→ Task details:
Please print all of the records shown below, exactly as given.
(Beginning of Entries supplied)
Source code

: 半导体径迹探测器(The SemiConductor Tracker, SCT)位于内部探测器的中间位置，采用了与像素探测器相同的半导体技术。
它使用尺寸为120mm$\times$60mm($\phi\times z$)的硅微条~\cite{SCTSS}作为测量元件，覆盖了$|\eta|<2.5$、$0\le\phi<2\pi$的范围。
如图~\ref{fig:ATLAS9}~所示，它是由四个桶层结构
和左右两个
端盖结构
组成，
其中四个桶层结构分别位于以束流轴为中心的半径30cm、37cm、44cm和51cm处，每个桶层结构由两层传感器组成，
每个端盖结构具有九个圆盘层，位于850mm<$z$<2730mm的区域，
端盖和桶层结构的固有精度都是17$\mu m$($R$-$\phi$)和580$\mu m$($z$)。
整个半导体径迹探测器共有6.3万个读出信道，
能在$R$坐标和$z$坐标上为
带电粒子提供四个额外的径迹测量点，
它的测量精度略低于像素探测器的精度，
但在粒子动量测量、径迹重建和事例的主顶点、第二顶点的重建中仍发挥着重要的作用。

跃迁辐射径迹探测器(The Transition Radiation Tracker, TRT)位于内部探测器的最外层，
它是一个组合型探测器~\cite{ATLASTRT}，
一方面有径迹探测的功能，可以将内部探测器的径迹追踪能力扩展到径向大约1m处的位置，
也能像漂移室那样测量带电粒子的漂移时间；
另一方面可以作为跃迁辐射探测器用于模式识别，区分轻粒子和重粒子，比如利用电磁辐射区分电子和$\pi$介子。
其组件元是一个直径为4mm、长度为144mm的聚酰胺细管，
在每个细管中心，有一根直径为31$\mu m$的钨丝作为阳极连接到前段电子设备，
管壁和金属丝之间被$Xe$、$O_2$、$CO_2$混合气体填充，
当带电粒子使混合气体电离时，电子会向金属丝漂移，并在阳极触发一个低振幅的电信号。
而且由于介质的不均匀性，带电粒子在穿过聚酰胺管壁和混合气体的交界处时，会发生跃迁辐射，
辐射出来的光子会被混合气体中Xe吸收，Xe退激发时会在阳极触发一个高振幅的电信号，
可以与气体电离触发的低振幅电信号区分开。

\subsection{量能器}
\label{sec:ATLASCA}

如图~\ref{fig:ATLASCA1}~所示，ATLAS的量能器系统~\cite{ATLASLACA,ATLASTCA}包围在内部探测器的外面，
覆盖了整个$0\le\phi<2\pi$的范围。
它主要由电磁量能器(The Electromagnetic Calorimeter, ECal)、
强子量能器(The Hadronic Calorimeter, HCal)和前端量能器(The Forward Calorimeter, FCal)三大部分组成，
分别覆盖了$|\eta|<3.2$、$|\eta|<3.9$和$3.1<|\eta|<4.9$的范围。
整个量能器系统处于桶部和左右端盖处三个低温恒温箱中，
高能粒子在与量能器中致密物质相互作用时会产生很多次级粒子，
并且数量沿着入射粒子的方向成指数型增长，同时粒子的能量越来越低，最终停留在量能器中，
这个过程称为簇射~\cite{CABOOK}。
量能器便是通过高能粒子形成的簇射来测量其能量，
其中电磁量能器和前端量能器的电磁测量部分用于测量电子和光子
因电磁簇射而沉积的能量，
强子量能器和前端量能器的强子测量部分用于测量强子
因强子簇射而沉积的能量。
(End of Entries supplied)
→ Task response:
Source code

: 半导体径迹探测器(The SemiConductor Tracker, SCT)位于内部探测器的中间位置，采用了与像素探测器相同的半导体技术。
它使用尺寸为120mm$\times$60mm($\phi\times z$)的硅微条~\cite{SCTSS}作为测量元件，覆盖了$|\eta|<2.5$、$0\le\phi<2\pi$的范围。
如图~\ref{fig:ATLAS9}~所示，它是由四个桶层结构
和左右两个
端盖结构
组成，
其中四个桶层结构分别位于以束流轴为中心的半径30cm、37cm、44cm和51cm处，每个桶层结构由两层传感器组成，
每个端盖结构具有九个圆盘层，位于850mm<$z$<2730mm的区域，
端盖和桶层结构的固有精度都是17$\mu m$($R$-$\phi$)和580$\mu m$($z$)。
整个半导体径迹探测器共有6.3万个读出信道，
能在$R$坐标和$z$坐标上为
带电粒子提供四个额外的径迹测量点，
它的测量精度略低于像素探测器的精度，
但在粒子动量测量、径迹重建和事例的主顶点、第二顶点的重建中仍发挥着重要的作用。

跃迁辐射径迹探测器(The Transition Radiation Tracker, TRT)位于内部探测器的最外层，
它是一个组合型探测器~\cite{ATLASTRT}，
一方面有径迹探测的功能，可以将内部探测器的径迹追踪能力扩展到径向大约1m处的位置，
也能像漂移室那样测量带电粒子的漂移时间；
另一方面可以作为跃迁辐射探测器用于模式识别，区分轻粒子和重粒子，比如利用电磁辐射区分电子和$\pi$介子。
其组件元是一个直径为4mm、长度为144mm的聚酰胺细管，
在每个细管中心，有一根直径为31$\mu m$的钨丝作为阳极连接到前段电子设备，
管壁和金属丝之间被$Xe$、$O_2$、$CO_2$混合气体填充，
当带电粒子使混合气体电离时，电子会向金属丝漂移，并在阳极触发一个低振幅的电信号。
而且由于介质的不均匀性，带电粒子在穿过聚酰胺管壁和混合气体的交界处时，会发生跃迁辐射，
辐射出来的光子会被混合气体中Xe吸收，Xe退激发时会在阳极触发一个高振幅的电信号，
可以与气体电离触发的低振幅电信号区分开。

\subsection{量能器}
\label{sec:ATLASCA}

如图~\ref{fig:ATLASCA1}~所示，ATLAS的量能器系统~\cite{ATLASLACA,ATLASTCA}包围在内部探测器的外面，
覆盖了整个$0\le\phi<2\pi$的范围。
它主要由电磁量能器(The Electromagnetic Calorimeter, ECal)、
强子量能器(The Hadronic Calorimeter, HCal)和前端量能器(The Forward Calorimeter, FCal)三大部分组成，
分别覆盖了$|\eta|<3.2$、$|\eta|<3.9$和$3.1<|\eta|<4.9$的范围。
整个量能器系统处于桶部和左右端盖处三个低温恒温箱中，
高能粒子在与量能器中致密物质相互作用时会产生很多次级粒子，
并且数量沿着入射粒子的方向成指数型增长，同时粒子的能量越来越低，最终停留在量能器中，
这个过程称为簇射~\cite{CABOOK}。
量能器便是通过高能粒子形成的簇射来测量其能量，
其中电磁量能器和前端量能器的电磁测量部分用于测量电子和光子
因电磁簇射而沉积的能量，
强子量能器和前端量能器的强子测量部分用于测量强子
因强子簇射而沉积的能量。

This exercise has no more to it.